Cooking and food preparation in those days was basic and functional, of course, nothing ‘ponsy’, so there wouldn’t be much to the secret. I’m sure it indeed was Bird’s custard, simply made from the tin of custard powder, full cream milkman silver-top and tablespoons of granulated sugar. It certainly wouldn’t be made with free range egg yolks, cornflower and madagascan vanilla pods! He surely added something but if he did he never gave us nor Mum or Dad a clue. It was his secret, a device to make us plead with him to tell us over and over, maybe. A pity, because it would have been nice to have given Grandpa’s custard to our children. As a keen home cook myself I’ve experimented many times over the years trying to recreate Grandpa’s custard.

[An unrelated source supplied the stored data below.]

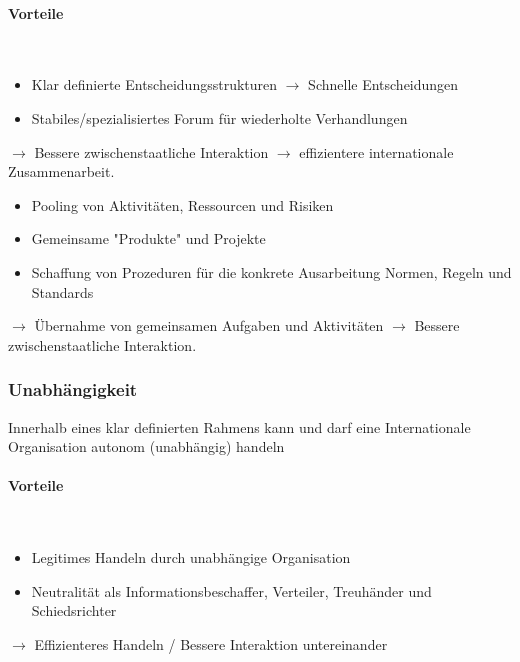 \documentclass[a4paper, 11pt]{article}
\begin{document}
\paragraph{Vorteile} \mbox{}\\

\begin{itemize}	
	\item Klar definierte Entscheidungsstrukturen $\rightarrow$ Schnelle Entscheidungen
	\item Stabiles/spezialisiertes Forum für wiederholte Verhandlungen
\end{itemize}

\textbf{$\rightarrow$}  Bessere zwischenstaatliche Interaktion \textbf{$\rightarrow$}  effizientere internationale Zusammenarbeit.

\begin{itemize}
	\item Pooling von Aktivitäten, Ressourcen und Risiken
	\item Gemeinsame "Produkte" und Projekte
	\item Schaffung von Prozeduren für die konkrete Ausarbeitung Normen, Regeln und Standards
\end{itemize}

$\rightarrow$  Übernahme von gemeinsamen Aufgaben und Aktivitäten $\rightarrow$  Bessere zwischenstaatliche Interaktion.

\subsubsection*{Unabhängigkeit}

Innerhalb eines klar definierten Rahmens kann und darf eine Internationale Organisation autonom (unabhängig) handeln

\paragraph{Vorteile} \mbox{}\\

\begin{itemize}
	\item Legitimes Handeln durch unabhängige Organisation
	\item Neutralität als Informationsbeschaffer, Verteiler, Treuhänder und Schiedsrichter
\end{itemize}

\textbf{$\rightarrow$} Effizienteres Handeln / Bessere Interaktion untereinander
\end{document}
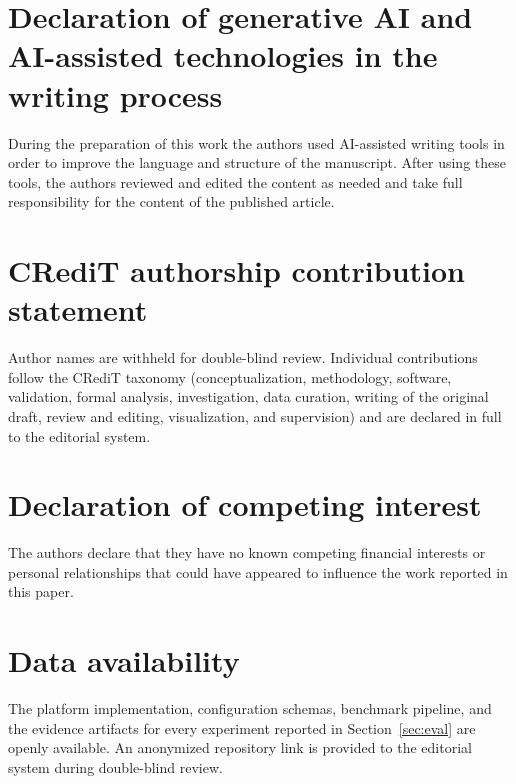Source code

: \documentclass[authoryear,preprint,12pt,a4paper]{elsarticle}
\begin{document}









\section*{Declaration of generative AI and AI-assisted technologies in the
writing process}
During the preparation of this work the authors used AI-assisted writing
tools in order to improve the language and structure of the manuscript.
After using these tools, the authors reviewed and edited the content as
needed and take full responsibility for the content of the published
article.

\section*{CRediT authorship contribution statement}
Author names are withheld for double-blind review. Individual contributions
follow the CRediT taxonomy (conceptualization, methodology, software,
validation, formal analysis, investigation, data curation, writing of the
original draft, review and editing, visualization, and supervision) and are
declared in full to the editorial system.

\section*{Declaration of competing interest}
The authors declare that they have no known competing financial interests or
personal relationships that could have appeared to influence the work
reported in this paper.

\section*{Data availability}
The platform implementation, configuration schemas, benchmark pipeline, and
the evidence artifacts for every experiment reported in Section~\ref{sec:eval}
are openly available. An anonymized repository link is provided to the
editorial system during double-blind review.



\end{document}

I’ve caramelised the sugar before adding the milk and custard powder roux, I’ve melted shop-bought toffee pieces into the hot mix, I’ve tried adding other sweetshop flavours, all to no avail. We’ve considered that Grandpa would have been even less of a cook than Nana so maybe he made a fortunate mistake making his custard one Sunday, even from these three simple ingredients, and he simply kept the formula to himself when it was greeted with such enthusiasm by his grandchildren. Maybe he burnt the sugar rather than caramelising it? Maybe he added something else that they usually kept in the pantry? We’ll never know. I think it’s a great pity. Grandpa’s custard remains a lovely lasting memory of them both and his secret. There’s no happy ending to this happy family story.